*Exercise directions:* Please output the section of the listing below that opens with the line containing "forensic analysis underway." and closes with the line containing "to protect passengers.", exactly and with nothing else.
---------- Given records
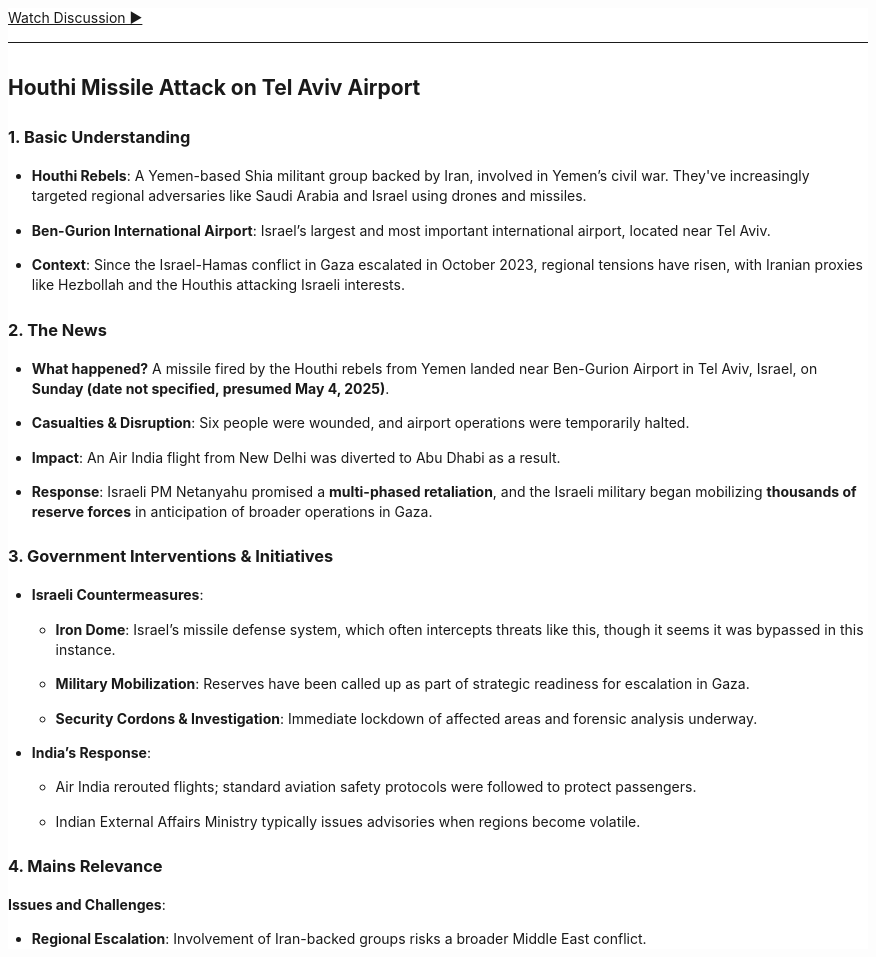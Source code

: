 [Watch Discussion ▶️](https://youtu.be/pMF5TczMxaY)

---

## **Houthi Missile Attack on Tel Aviv Airport**

### **1\. Basic Understanding**

* **Houthi Rebels**: A Yemen-based Shia militant group backed by Iran, involved in Yemen’s civil war. They've increasingly targeted regional adversaries like Saudi Arabia and Israel using drones and missiles.

* **Ben-Gurion International Airport**: Israel’s largest and most important international airport, located near Tel Aviv.

* **Context**: Since the Israel-Hamas conflict in Gaza escalated in October 2023, regional tensions have risen, with Iranian proxies like Hezbollah and the Houthis attacking Israeli interests.

### **2\. The News**

* **What happened?** A missile fired by the Houthi rebels from Yemen landed near Ben-Gurion Airport in Tel Aviv, Israel, on **Sunday (date not specified, presumed May 4, 2025\)**.

* **Casualties & Disruption**: Six people were wounded, and airport operations were temporarily halted.

* **Impact**: An Air India flight from New Delhi was diverted to Abu Dhabi as a result.

* **Response**: Israeli PM Netanyahu promised a **multi-phased retaliation**, and the Israeli military began mobilizing **thousands of reserve forces** in anticipation of broader operations in Gaza.

### **3\. Government Interventions & Initiatives**

* **Israeli Countermeasures**:

  * **Iron Dome**: Israel’s missile defense system, which often intercepts threats like this, though it seems it was bypassed in this instance.

  * **Military Mobilization**: Reserves have been called up as part of strategic readiness for escalation in Gaza.

  * **Security Cordons & Investigation**: Immediate lockdown of affected areas and forensic analysis underway.

* **India’s Response**:

  * Air India rerouted flights; standard aviation safety protocols were followed to protect passengers.

  * Indian External Affairs Ministry typically issues advisories when regions become volatile.

### **4\. Mains Relevance**

**Issues and Challenges**:

* **Regional Escalation**: Involvement of Iran-backed groups risks a broader Middle East conflict.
--------------------
*Response for this exercise:*
  * **Security Cordons & Investigation**: Immediate lockdown of affected areas and forensic analysis underway.

* **India’s Response**:

  * Air India rerouted flights; standard aviation safety protocols were followed to protect passengers.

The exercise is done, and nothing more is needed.